## To do
Below are some records. Pull every line that contains the word "prog".

:::

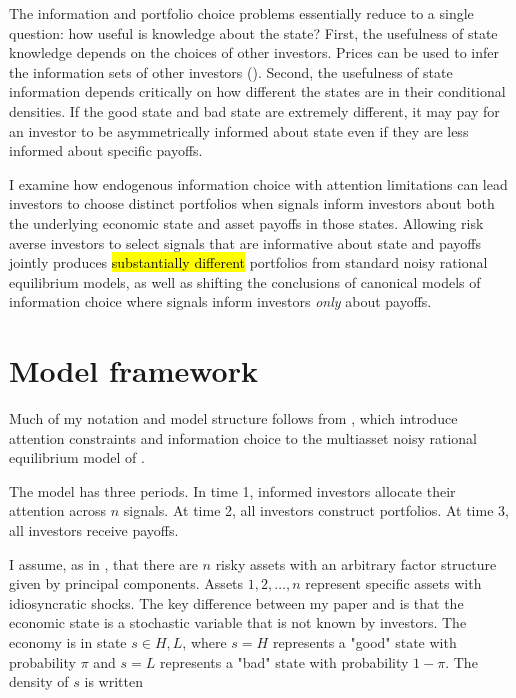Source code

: \documentclass{article}
\begin{document}
The information and portfolio choice problems essentially reduce to a single question: how useful is knowledge about the state? First, the usefulness of state knowledge depends on the choices of other investors. Prices can be used to infer the information sets of other investors (\textcite{grossman_existence_1977}). Second, the usefulness of state information depends critically on how different the states are in their conditional densities. If the good state and bad state are extremely different, it may pay for an investor to be asymmetrically informed about state even if they are less informed about specific payoffs.

I examine how endogenous information choice with attention limitations can lead investors to choose distinct portfolios when signals inform investors about both the underlying economic state and asset payoffs in those states. Allowing risk averse investors to select signals that are informative about state and payoffs jointly produces \hl{substantially different}  portfolios from standard noisy rational equilibrium models, as well as shifting the conclusions of canonical models of information choice where signals inform investors \textit{only} about payoffs.


\section{Model framework}

Much of my notation and model structure follows from \textcite{kacperczyk_rational_2016},  which introduce attention constraints and information choice to the multiasset noisy rational equilibrium model of \textcite{admati_noisy_1985}.

The model has three periods. In time 1, informed investors allocate their attention across $n$ signals. At time 2, all investors construct portfolios. At time 3, all investors receive payoffs.

I assume, as in \textcite{kacperczyk_rational_2016}, that there are $n$ risky assets with an arbitrary factor structure given by principal components. Assets $1,2,\dots,n$ represent specific assets with idiosyncratic shocks. The key difference between my paper and \textcite{kacperczyk_rational_2016} is that the economic state is a stochastic variable that is not known by investors. The economy is in state $s \in {H, L}$, where $s=H$ represents a "good" state with probability $\pi$ and $s=L$ represents a "bad" state with probability $1-\pi$. The density of $s$ is written
\end{document}
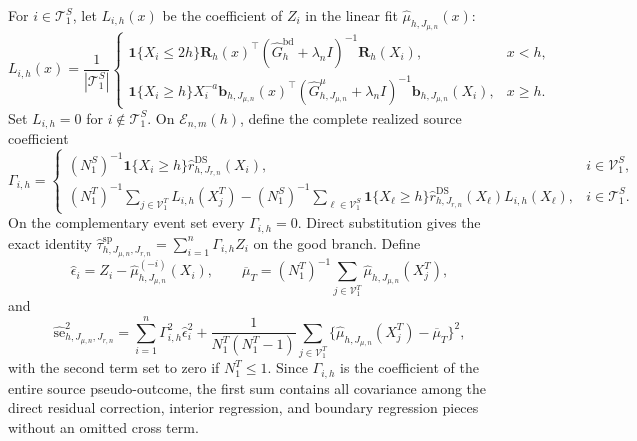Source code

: For \(i\in\mathcal T^S_1\), let \(L_{i,h}(x)\) be the coefficient of \(Z_i\) in the linear fit \(\widehat\mu_{h,J_{\mu,n}}(x)\):
\[
 L_{i,h}(x)=\frac1{|\mathcal T^S_1|}
 \begin{cases}
 \mathbf 1\{X_i\le2h\}\mathbf R_h(x)^\top
 (\widehat G^{\mathrm{bd}}_h+\lambda_nI)^{-1}\mathbf R_h(X_i),&x<h,\\
 \mathbf 1\{X_i\ge h\}X_i^{-a}\mathbf b_{h,J_{\mu,n}}(x)^\top
 (\widehat G^{\mu}_{h,J_{\mu,n}}+\lambda_nI)^{-1}
 \mathbf b_{h,J_{\mu,n}}(X_i),&x\ge h.
 \end{cases}
\]
Set \(L_{i,h}=0\) for \(i\notin\mathcal T^S_1\).  On \(\mathcal E_{n,m}(h)\), define the complete realized source coefficient
\[
 \Gamma_{i,h}=\begin{cases}
 (N^S_1)^{-1}\mathbf 1\{X_i\ge h\}\widehat r^{\mathrm{DS}}_{h,J_{r,n}}(X_i),&i\in\mathcal V^S_1,\\
 (N^T_1)^{-1}\displaystyle\sum_{j\in\mathcal V^T_1}L_{i,h}(X_j^T)
 -(N^S_1)^{-1}\displaystyle\sum_{\ell\in\mathcal V^S_1}
 \mathbf 1\{X_\ell\ge h\}\widehat r^{\mathrm{DS}}_{h,J_{r,n}}(X_\ell)L_{i,h}(X_\ell),&i\in\mathcal T^S_1.
 \end{cases}
\]
On the complementary event set every \(\Gamma_{i,h}=0\).  Direct substitution gives the exact identity \(\widehat\tau^{\mathrm{sp}}_{h,J_{\mu,n},J_{r,n}}=\sum_{i=1}^n\Gamma_{i,h}Z_i\) on the good branch.  Define
\[
 \widehat\epsilon_i=Z_i-\widehat\mu^{(-i)}_{h,J_{\mu,n}}(X_i),
 \qquad
 \overline\mu_T=(N^T_1)^{-1}\sum_{j\in\mathcal V^T_1}
 \widehat\mu_{h,J_{\mu,n}}(X_j^T),
\]
and
\[
 \widehat{\mathrm{se}}_{h,J_{\mu,n},J_{r,n}}^2
 =\sum_{i=1}^n\Gamma_{i,h}^2\widehat\epsilon_i^2
 +\frac1{N^T_1(N^T_1-1)}\sum_{j\in\mathcal V^T_1}
 \{\widehat\mu_{h,J_{\mu,n}}(X_j^T)-\overline\mu_T\}^2,
\]
with the second term set to zero if \(N^T_1\le1\).  Since \(\Gamma_{i,h}\) is the coefficient of the entire source pseudo-outcome, the first sum contains all covariance among the direct residual correction, interior regression, and boundary regression pieces without an omitted cross term.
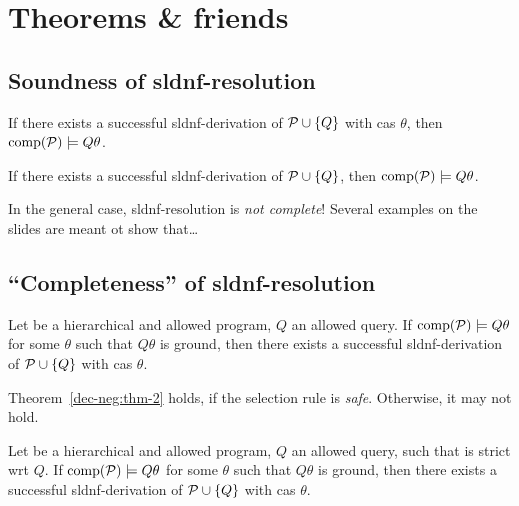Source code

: \section{Theorems \& friends}

\subsection{Soundness of \gls{sldnf}-resolution}

\begin{thm}
    \label{dec-neg:thm-1}
    If there exists a successful \gls{sldnf}-derivation of \(\mathcal{P} \cup \lbrace Q \rbrace\) with \gls{cas} \(\theta\), then \(\operatorname{comp}(\mathcal{P}) \models Q\theta\).
\end{thm}

\begin{cor}
    If there exists a successful \gls{sldnf}-derivation of \(\mathcal{P} \cup \lbrace Q \rbrace\), then \(\operatorname{comp}(\mathcal{P}) \models Q\theta\).
\end{cor}

\begin{rem}
    In the general case, \gls{sldnf}-resolution is \emph{not complete}!
    Several examples on the slides are meant ot show that\ldots
\end{rem}

\subsection{``Completeness'' of \gls{sldnf}-resolution}

\begin{thm}
    \label{dec-neg:thm-2}
    Let \prog be a hierarchical and allowed program, \(Q\) an allowed query.
    If \(\operatorname{comp}(\mathcal{P}) \models Q\theta\) for some \(\theta\) such that \(Q\theta\) is ground, then there exists  a successful \gls{sldnf}-derivation of \(\mathcal{P} \cup \lbrace Q \rbrace\) with \gls{cas} \(\theta\).
\end{thm}

\begin{rem}
    Theorem~\ref{dec-neg:thm-2} holds, if the selection rule is \emph{safe}. Otherwise, it may not hold.
\end{rem}

\begin{thm}
    \label{de-neg:thm-3}
    Let \prog be a hierarchical and allowed program, \(Q\) an allowed query, such that \prog is strict wrt \(Q\).
    If \(\operatorname{comp}(\mathcal{P}) \models Q\theta\) for some \(\theta\) such that \(Q\theta\) is ground, then there exists  a successful \gls{sldnf}-derivation of \(\mathcal{P} \cup \lbrace Q \rbrace\) with \gls{cas} \(\theta\).
\end{thm}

:::

## Response to this exercise
    Let \prog be a hierarchical and allowed program, \(Q\) an allowed query.
    Let \prog be a hierarchical and allowed program, \(Q\) an allowed query, such that \prog is strict wrt \(Q\).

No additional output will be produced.